**AIM OF THE TASK**
The listing below must be repeated word for word, without its pictures.

**DATA UNDER STUDY**
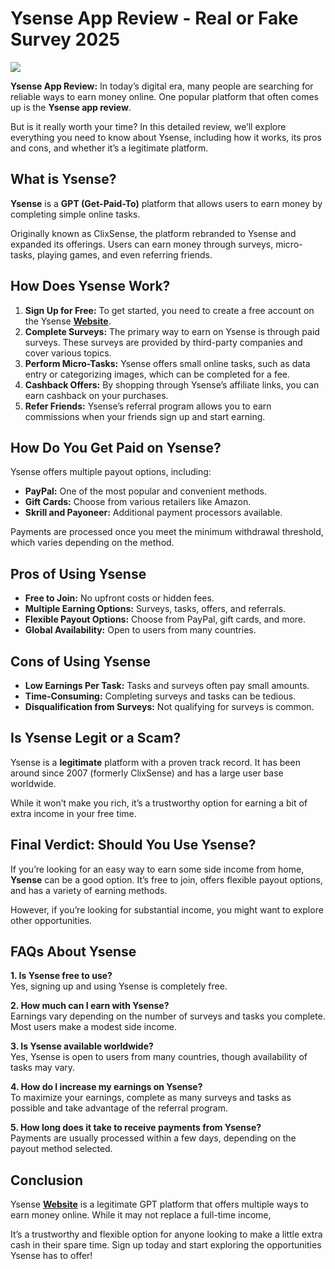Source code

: # Ysense App Review - Real or Fake Survey 2025
![](https://kundansharma.com/wp-content/uploads/2023/01/ysense-review-guide-thumb-v2-copy.jpg)

**Ysense App Review:** In today’s digital era, many people are searching for reliable ways to earn money online. One popular platform that often comes up is the **Ysense app review**. 

But is it really worth your time? In this detailed review, we’ll explore everything you need to know about Ysense, including how it works, its pros and cons, and whether it’s a legitimate platform.

## What is Ysense?

**Ysense** is a **GPT (Get-Paid-To)** platform that allows users to earn money by completing simple online tasks. 

Originally known as ClixSense, the platform rebranded to Ysense and expanded its offerings. Users can earn money through surveys, micro-tasks, playing games, and even referring friends.

## How Does Ysense Work?

1. **Sign Up for Free:** To get started, you need to create a free account on the Ysense **[Website](https://www.ysense.com/?rb=205366285)**.
2. **Complete Surveys:** The primary way to earn on Ysense is through paid surveys. These surveys are provided by third-party companies and cover various topics.
3. **Perform Micro-Tasks:** Ysense offers small online tasks, such as data entry or categorizing images, which can be completed for a fee.
4. **Cashback Offers:** By shopping through Ysense’s affiliate links, you can earn cashback on your purchases.
5. **Refer Friends:** Ysense’s referral program allows you to earn commissions when your friends sign up and start earning.

## How Do You Get Paid on Ysense?

Ysense offers multiple payout options, including:

- **PayPal:** One of the most popular and convenient methods.
- **Gift Cards:** Choose from various retailers like Amazon.
- **Skrill and Payoneer:** Additional payment processors available.

Payments are processed once you meet the minimum withdrawal threshold, which varies depending on the method.

## Pros of Using Ysense

- **Free to Join:** No upfront costs or hidden fees.
- **Multiple Earning Options:** Surveys, tasks, offers, and referrals.
- **Flexible Payout Options:** Choose from PayPal, gift cards, and more.
- **Global Availability:** Open to users from many countries.

## Cons of Using Ysense

- **Low Earnings Per Task:** Tasks and surveys often pay small amounts.
- **Time-Consuming:** Completing surveys and tasks can be tedious.
- **Disqualification from Surveys:** Not qualifying for surveys is common.

## Is Ysense Legit or a Scam?

Ysense is a **legitimate** platform with a proven track record. It has been around since 2007 (formerly ClixSense) and has a large user base worldwide. 

While it won’t make you rich, it’s a trustworthy option for earning a bit of extra income in your free time.

## Final Verdict: Should You Use Ysense?

If you’re looking for an easy way to earn some side income from home, **Ysense** can be a good option. It’s free to join, offers flexible payout options, and has a variety of earning methods. 

However, if you’re looking for substantial income, you might want to explore other opportunities.

## FAQs About Ysense

**1. Is Ysense free to use?**  
Yes, signing up and using Ysense is completely free.

**2. How much can I earn with Ysense?**  
Earnings vary depending on the number of surveys and tasks you complete. Most users make a modest side income.

**3. Is Ysense available worldwide?**  
Yes, Ysense is open to users from many countries, though availability of tasks may vary.

**4. How do I increase my earnings on Ysense?**  
To maximize your earnings, complete as many surveys and tasks as possible and take advantage of the referral program.

**5. How long does it take to receive payments from Ysense?**  
Payments are usually processed within a few days, depending on the payout method selected.

## Conclusion

Ysense **[Website](https://www.ysense.com/?rb=205366285)** is a legitimate GPT platform that offers multiple ways to earn money online. While it may not replace a full-time income, 

It’s a trustworthy and flexible option for anyone looking to make a little extra cash in their spare time. Sign up today and start exploring the opportunities Ysense has to offer!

**RESULT OF THE TASK**
Source code

: # Ysense App Review - Real or Fake Survey 2025
![](https://kundansharma.com/wp-content/uploads/2023/01/ysense-review-guide-thumb-v2-copy.jpg)

**Ysense App Review:** In today’s digital era, many people are searching for reliable ways to earn money online. One popular platform that often comes up is the **Ysense app review**. 

But is it really worth your time? In this detailed review, we’ll explore everything you need to know about Ysense, including how it works, its pros and cons, and whether it’s a legitimate platform.

## What is Ysense?

**Ysense** is a **GPT (Get-Paid-To)** platform that allows users to earn money by completing simple online tasks. 

Originally known as ClixSense, the platform rebranded to Ysense and expanded its offerings. Users can earn money through surveys, micro-tasks, playing games, and even referring friends.

## How Does Ysense Work?

1. **Sign Up for Free:** To get started, you need to create a free account on the Ysense **[Website](https://www.ysense.com/?rb=205366285)**.
2. **Complete Surveys:** The primary way to earn on Ysense is through paid surveys. These surveys are provided by third-party companies and cover various topics.
3. **Perform Micro-Tasks:** Ysense offers small online tasks, such as data entry or categorizing images, which can be completed for a fee.
4. **Cashback Offers:** By shopping through Ysense’s affiliate links, you can earn cashback on your purchases.
5. **Refer Friends:** Ysense’s referral program allows you to earn commissions when your friends sign up and start earning.

## How Do You Get Paid on Ysense?

Ysense offers multiple payout options, including:

- **PayPal:** One of the most popular and convenient methods.
- **Gift Cards:** Choose from various retailers like Amazon.
- **Skrill and Payoneer:** Additional payment processors available.

Payments are processed once you meet the minimum withdrawal threshold, which varies depending on the method.

## Pros of Using Ysense

- **Free to Join:** No upfront costs or hidden fees.
- **Multiple Earning Options:** Surveys, tasks, offers, and referrals.
- **Flexible Payout Options:** Choose from PayPal, gift cards, and more.
- **Global Availability:** Open to users from many countries.

## Cons of Using Ysense

- **Low Earnings Per Task:** Tasks and surveys often pay small amounts.
- **Time-Consuming:** Completing surveys and tasks can be tedious.
- **Disqualification from Surveys:** Not qualifying for surveys is common.

## Is Ysense Legit or a Scam?

Ysense is a **legitimate** platform with a proven track record. It has been around since 2007 (formerly ClixSense) and has a large user base worldwide. 

While it won’t make you rich, it’s a trustworthy option for earning a bit of extra income in your free time.

## Final Verdict: Should You Use Ysense?

If you’re looking for an easy way to earn some side income from home, **Ysense** can be a good option. It’s free to join, offers flexible payout options, and has a variety of earning methods. 

However, if you’re looking for substantial income, you might want to explore other opportunities.

## FAQs About Ysense

**1. Is Ysense free to use?**  
Yes, signing up and using Ysense is completely free.

**2. How much can I earn with Ysense?**  
Earnings vary depending on the number of surveys and tasks you complete. Most users make a modest side income.

**3. Is Ysense available worldwide?**  
Yes, Ysense is open to users from many countries, though availability of tasks may vary.

**4. How do I increase my earnings on Ysense?**  
To maximize your earnings, complete as many surveys and tasks as possible and take advantage of the referral program.

**5. How long does it take to receive payments from Ysense?**  
Payments are usually processed within a few days, depending on the payout method selected.

## Conclusion

Ysense **[Website](https://www.ysense.com/?rb=205366285)** is a legitimate GPT platform that offers multiple ways to earn money online. While it may not replace a full-time income, 

It’s a trustworthy and flexible option for anyone looking to make a little extra cash in their spare time. Sign up today and start exploring the opportunities Ysense has to offer!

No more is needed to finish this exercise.